Threatintelligenceaggregator

Threat Intelligence Aggregator (TIA) is a web API search engine for virus detection names. The goal of the API is to provide context for the queried item such as the URL for the vendor encyclopedia write-up or the first time TIA saw the detection name. Detection names from the following vendors are supported:

• Avira

• Bitdefender

• ClamAV

• DrWeb

• ESET

• F-Secure

• McAfee

• Microsoft

• Panda

• Sophos

• Symantec

• Trend Micro

You must be issued an API key for use with this service. The API key can be passed as part of the headers in the HTTP get request or within the query string. Three values are passed to the API; the vendor name, detection name, and API key. In the query string example below the vendor is Avira and the detection name is Worm/Conficker.gen.

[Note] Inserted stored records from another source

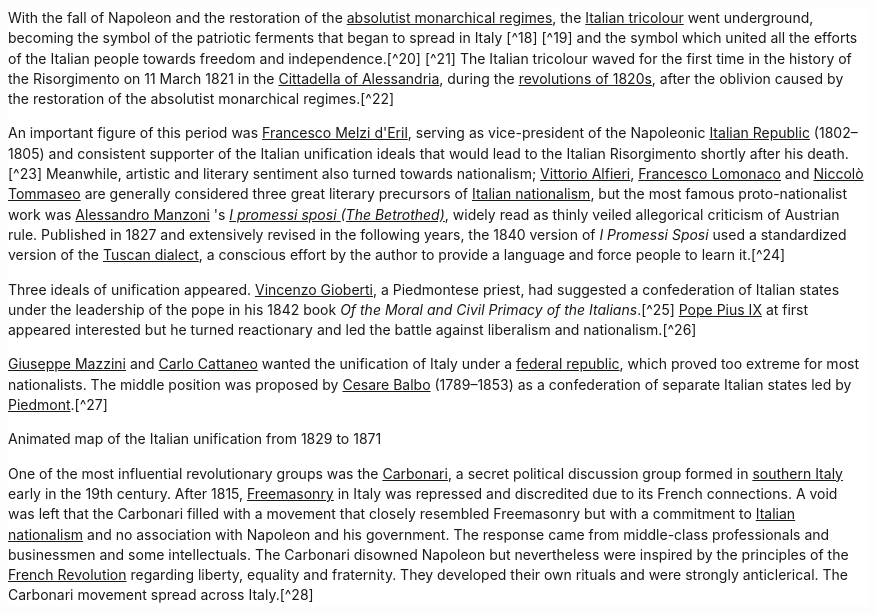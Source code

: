 With the fall of Napoleon and the restoration of the [absolutist monarchical regimes](https://en.m.wikipedia.org/wiki/Absolute_monarchy "Absolute monarchy"), the [Italian tricolour](https://en.m.wikipedia.org/wiki/Italian_tricolour "Italian tricolour") went underground, becoming the symbol of the patriotic ferments that began to spread in Italy [^18] [^19] and the symbol which united all the efforts of the Italian people towards freedom and independence.[^20] [^21] The Italian tricolour waved for the first time in the history of the Risorgimento on 11 March 1821 in the [Cittadella of Alessandria](https://en.m.wikipedia.org/wiki/Cittadella_of_Alessandria "Cittadella of Alessandria"), during the [revolutions of 1820s](https://en.m.wikipedia.org/wiki/Revolutions_during_the_1820s "Revolutions during the 1820s"), after the oblivion caused by the restoration of the absolutist monarchical regimes.[^22]

An important figure of this period was [Francesco Melzi d'Eril](https://en.m.wikipedia.org/wiki/Francesco_Melzi_d%27Eril "Francesco Melzi d'Eril"), serving as vice-president of the Napoleonic [Italian Republic](https://en.m.wikipedia.org/wiki/Italian_Republic_\(Napoleonic\) "Italian Republic (Napoleonic)") (1802–1805) and consistent supporter of the Italian unification ideals that would lead to the Italian Risorgimento shortly after his death.[^23] Meanwhile, artistic and literary sentiment also turned towards nationalism; [Vittorio Alfieri](https://en.m.wikipedia.org/wiki/Vittorio_Alfieri "Vittorio Alfieri"), [Francesco Lomonaco](https://en.m.wikipedia.org/wiki/Francesco_Lomonaco "Francesco Lomonaco") and [Niccolò Tommaseo](https://en.m.wikipedia.org/wiki/Niccol%C3%B2_Tommaseo "Niccolò Tommaseo") are generally considered three great literary precursors of [Italian nationalism](https://en.m.wikipedia.org/wiki/Italian_nationalism "Italian nationalism"), but the most famous proto-nationalist work was [Alessandro Manzoni](https://en.m.wikipedia.org/wiki/Alessandro_Manzoni "Alessandro Manzoni") 's [*I promessi sposi* *(The Betrothed)*](https://en.m.wikipedia.org/wiki/The_Betrothed_\(Manzoni_novel\) "The Betrothed (Manzoni novel)"), widely read as thinly veiled allegorical criticism of Austrian rule. Published in 1827 and extensively revised in the following years, the 1840 version of *I Promessi Sposi* used a standardized version of the [Tuscan dialect](https://en.m.wikipedia.org/wiki/Languages_of_Italy "Languages of Italy"), a conscious effort by the author to provide a language and force people to learn it.[^24]

Three ideals of unification appeared. [Vincenzo Gioberti](https://en.m.wikipedia.org/wiki/Vincenzo_Gioberti "Vincenzo Gioberti"), a Piedmontese priest, had suggested a confederation of Italian states under the leadership of the pope in his 1842 book *Of the Moral and Civil Primacy of the Italians*.[^25] [Pope Pius IX](https://en.m.wikipedia.org/wiki/Pope_Pius_IX "Pope Pius IX") at first appeared interested but he turned reactionary and led the battle against liberalism and nationalism.[^26]

[Giuseppe Mazzini](https://en.m.wikipedia.org/wiki/Giuseppe_Mazzini "Giuseppe Mazzini") and [Carlo Cattaneo](https://en.m.wikipedia.org/wiki/Carlo_Cattaneo "Carlo Cattaneo") wanted the unification of Italy under a [federal republic](https://en.m.wikipedia.org/wiki/Federal_republic "Federal republic"), which proved too extreme for most nationalists. The middle position was proposed by [Cesare Balbo](https://en.m.wikipedia.org/wiki/Cesare_Balbo "Cesare Balbo") (1789–1853) as a confederation of separate Italian states led by [Piedmont](https://en.m.wikipedia.org/wiki/Kingdom_of_Sardinia_\(1720%E2%80%931861\) "Kingdom of Sardinia (1720–1861)").[^27]

Animated map of the Italian unification from 1829 to 1871

One of the most influential revolutionary groups was the [Carbonari](https://en.m.wikipedia.org/wiki/Carbonari "Carbonari"), a secret political discussion group formed in [southern Italy](https://en.m.wikipedia.org/wiki/Southern_Italy "Southern Italy") early in the 19th century. After 1815, [Freemasonry](https://en.m.wikipedia.org/wiki/Freemasonry "Freemasonry") in Italy was repressed and discredited due to its French connections. A void was left that the Carbonari filled with a movement that closely resembled Freemasonry but with a commitment to [Italian nationalism](https://en.m.wikipedia.org/wiki/Italian_nationalism "Italian nationalism") and no association with Napoleon and his government. The response came from middle-class professionals and businessmen and some intellectuals. The Carbonari disowned Napoleon but nevertheless were inspired by the principles of the [French Revolution](https://en.m.wikipedia.org/wiki/French_Revolution "French Revolution") regarding liberty, equality and fraternity. They developed their own rituals and were strongly anticlerical. The Carbonari movement spread across Italy.[^28]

Query string example:

https://threatintelligenceaggregator.org/api/v1/Avira/?name=Worm/Conficker.gen&ApiKey=012345678ABCD

Pass the API key as part of the query string curl example:

curl https://threatintelligenceaggregator.org/api/v1/sophos/?name=Troj/Zbot-LRN&ApiKey=0123456789ABCD

Pass the API Key in header curl example:

curl -H "ApiKey: 0123456789ABC" https://threatintelligenceaggregator.org/api/v1/sophos/?name=Troj/Zbot-LRN

Result example from query:

{"VendorName":"Sophos","DetectionName":"Troj/Zbot-LRN","URL":"https://www.sophos.com/en-us/threat-center/threat-analyses/viruses-and-spyware/Troj~Zbot-LRN/detailed-analysis.aspx","MalwareType":"trojan","RiskScore":null,"DateCreated":"2017-03-15T02:27:20","DateFirstSeen":"2017-03-14T00:00:00","DateLastSeen":null,"Removed":null,"ModifiedCount":0,"Queue":null}

If you provide an invalid API key you will received a 401 error:

HTTP/1.1 401 Unauthorized {"Message":"Authorization has been denied for this request."}

If you go over API threshold limit of 48 a minute you will receive a 402 error:

"Rate limit exceeded"

All API provided dates are in UTC.